Sam Bankman-Fried, the founder of the now-bankrupt cryptocurrency exchange FTX, has recently made headlines due to revelations that he explored the possibility of paying former U.S. President Donald Trump to abstain from running for re-election in 2020. This startling revelation comes from an excerpt from author Michael Lewis’ book titled “Going Infinite: The Rise and Fall of a New Tycoon,” which was published in The Washington Post. Bankman-Fried, who is currently facing fraud charges and a high-profile trial, has become a prominent figure in the cryptocurrency industry.
The story begins with Sam Bankman-Fried, a young entrepreneur who rose to prominence in the world of cryptocurrencies. He founded the cryptocurrency exchange FTX, which quickly gained a reputation for innovation and high trading volumes. Bankman-Fried’s success in the crypto space made him a billionaire and a well-known figure in the financial industry.
However, Bankman-Fried’s fortunes took a sharp turn when FTX faced financial troubles and eventually filed for bankruptcy. The collapse of the cryptocurrency exchange shocked the markets and raised questions about the security and reliability of crypto platforms. It also tarnished Bankman-Fried’s reputation as a legitimate operator in an industry often associated with scams and fraudulent schemes.
As if the bankruptcy of FTX were not enough, Bankman-Fried found himself entangled in a legal battle. Federal prosecutors accused him of embezzling billions of dollars from FTX customers over the years. The charges allege that he used customer funds to prop up his hedge fund, Alameda Research, purchase luxury properties, and make substantial political donations.
The trial, which is scheduled to commence on October 4, has garnered significant attention from the cryptocurrency community and beyond. Bankman-Fried faces seven counts of fraud and conspiracy, all of which he has vehemently denied. While he has acknowledged shortcomings in risk management, he maintains that he did not steal customer funds. His defense team has signaled their intention to argue that FTX’s treatment of customer funds was proper and that other individuals at FTX and Alameda bear the primary responsibility for their failure.
The trial is expected to last up to six weeks and will feature testimony from former members of Sam Bankman-Fried’s inner circle.
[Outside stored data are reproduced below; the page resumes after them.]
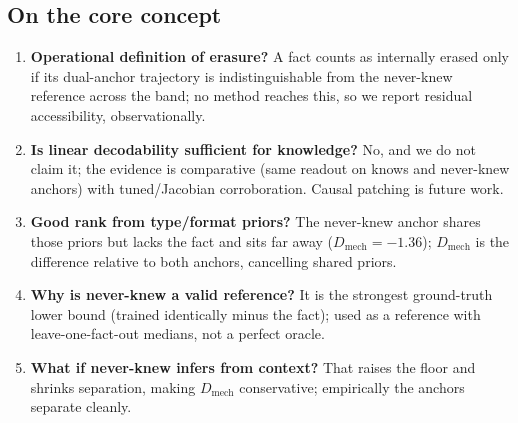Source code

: \documentclass[11pt,a4paper]{article}
\newcommand{\dmech}{\ensuremath{D_{\text{mech}}}}
\begin{document}
\subsection*{On the core concept}
\begin{enumerate}[label=\arabic*.]
\item \textbf{Operational definition of erasure?} A fact counts as internally erased only if its
dual-anchor trajectory is indistinguishable from the never-knew reference across the band; no method reaches
this, so we report residual accessibility, observationally.
\item \textbf{Is linear decodability sufficient for knowledge?} No, and we do not claim it; the evidence is
comparative (same readout on knows and never-knew anchors) with tuned/Jacobian corroboration. Causal
patching is future work.
\item \textbf{Good rank from type/format priors?} The never-knew anchor shares those priors but lacks the
fact and sits far away ($\dmech=-1.36$); \dmech{} is the difference relative to both anchors, cancelling
shared priors.
\item \textbf{Why is never-knew a valid reference?} It is the strongest ground-truth lower bound (trained
identically minus the fact); used as a reference with leave-one-fact-out medians, not a perfect oracle.
\item \textbf{What if never-knew infers from context?} That raises the floor and shrinks separation, making
\dmech{} conservative; empirically the anchors separate cleanly.
\end{enumerate}
\end{document}
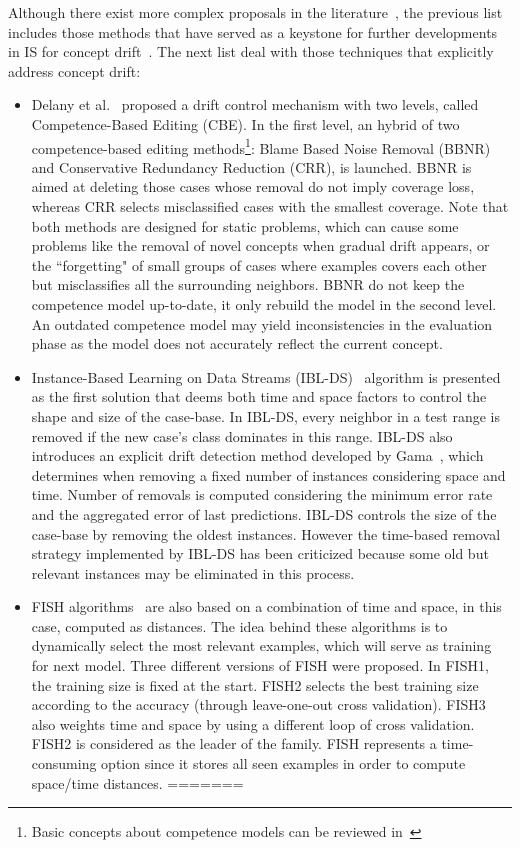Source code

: \documentclass[preprint,12pt]{elsarticle}
\begin{document}
Although there exist more complex proposals in the literature~\cite{garcia12}, the previous list includes those methods that have served as a keystone for further developments in IS for concept drift~\cite{lu16}. The next list deal with those techniques that explicitly address concept drift:

\begin{itemize}
	\item Delany et al.~\cite{delany05} proposed a drift control mechanism with two levels, called Competence-Based Editing (CBE). In the first level, an hybrid of two competence-based editing methods\footnote{Basic concepts about competence models can be reviewed in~\cite{smyth95}}: Blame Based Noise Removal (BBNR) and Conservative Redundancy Reduction (CRR), is launched. BBNR is aimed at deleting those cases whose removal do not imply coverage loss, whereas CRR selects misclassified cases with the smallest coverage. Note that both methods are designed for static problems, which can cause some problems like the removal of novel concepts when gradual drift appears, or the ``forgetting" of small groups of cases where examples covers each other but misclassifies all the surrounding neighbors. BBNR do not keep the competence model up-to-date, it only rebuild the model in the second level. An outdated competence model may yield inconsistencies in the evaluation phase as the model does not accurately reflect the current concept.
	\item Instance-Based Learning on Data Streams (IBL-DS)~\cite{berin07} algorithm is presented as the first solution that deems both time and space factors to control the shape and size of the case-base. In IBL-DS, every neighbor in a test range is removed if the new case's class dominates in this range. IBL-DS also introduces an explicit drift detection method developed by Gama~\cite{gama04}, which determines when removing a fixed number of instances considering space and time. Number of removals is computed considering the minimum error rate and the aggregated error of last predictions. IBL-DS controls the size of the case-base by removing the oldest instances. However the time-based removal strategy implemented by IBL-DS has been criticized because some old but relevant instances may be eliminated in this process.
	\item FISH algorithms~\cite{zlio11} are also based on a combination of time and space, in this case, computed as distances. The idea behind these algorithms is to dynamically select the most relevant examples, which will serve as training for next model. Three different versions of FISH were proposed. In FISH1, the training size is fixed at the start. FISH2 selects the best training size according to the accuracy (through leave-one-out cross validation). FISH3 also weights time and space by using a different loop of cross validation. FISH2 is considered as the leader of the family. FISH represents a time-consuming option since it stores all seen examples in order to compute space/time distances.
=======


\end{itemize}
\end{document}
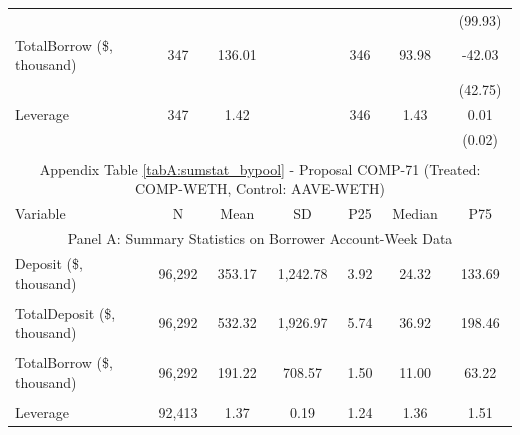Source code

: \begin{table}[ht!]
\begin{tabular*}{\linewidth}{@{\extracolsep{\fill}}lcccccc }
          &       &       &       &       &       & (99.93) \\
    TotalBorrow (\$, thousand) & 347   & 136.01 &       & 346   & 93.98 & -42.03 \\
          &       &       &       &       &       & (42.75) \\
    Leverage & 347   & 1.42  &       & 346   & 1.43  & 0.01 \\
          &       &       &       &       &       & (0.02) \\
    \bottomrule
              &       &       &       &       &       &  \\
      \multicolumn{7}{c}{Appendix Table \ref{tabA:sumstat_bypool} - Proposal COMP-71 (Treated: COMP-WETH, Control: AAVE-WETH)} \\
        \toprule
     Variable  &N & Mean & SD & P25 & Median & P75 \\
     \midrule
    \multicolumn{7}{c}{Panel A: Summary Statistics on Borrower Account-Week Data} \\
    \midrule
    Deposit (\$, thousand) & 96,292 & 353.17 & 1,242.78 & 3.92  & 24.32 & 133.69 \\
          &       &       &       &       &       &  \\
    TotalDeposit (\$, thousand) & 96,292 & 532.32 & 1,926.97 & 5.74  & 36.92 & 198.46 \\
          &       &       &       &       &       &  \\
    TotalBorrow (\$, thousand) & 96,292 & 191.22 & 708.57 & 1.50  & 11.00 & 63.22 \\
          &       &       &       &       &       &  \\
              Leverage & 92,413 & 1.37  & 0.19  & 1.24  & 1.36  & 1.51 \\


\end{tabular*}
\end{table}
These individuals have already pleaded guilty to fraud charges and agreed to cooperate with the Manhattan U.S. Attorney’s office, which further complicates Bankman-Fried’s legal predicament.
Amid these legal challenges and the looming trial, the revelation that Bankman-Fried explored the idea of paying Donald Trump not to run for re-election in 2020 adds another layer of intrigue to his story. According to the book excerpt, Bankman-Fried’s team had established a back channel to the Trump operation and learned that Trump might be open to stepping aside for a substantial sum, estimated at $5 billion.
It’s worth noting that the book excerpt does not provide detailed information about why Bankman-Fried did not pursue these plans or whether any negotiations with Trump actually took place. The motivations behind such a proposal remain a subject of speculation.
In the cryptocurrency industry, where innovation and disruption often go hand in hand with regulatory scrutiny and legal challenges, Bankman-Fried’s case stands as one of the most high-profile examples of a crypto entrepreneur facing significant legal and reputational consequences. As the trial unfolds, the cryptocurrency community will closely watch the outcome and its potential implications for the broader industry.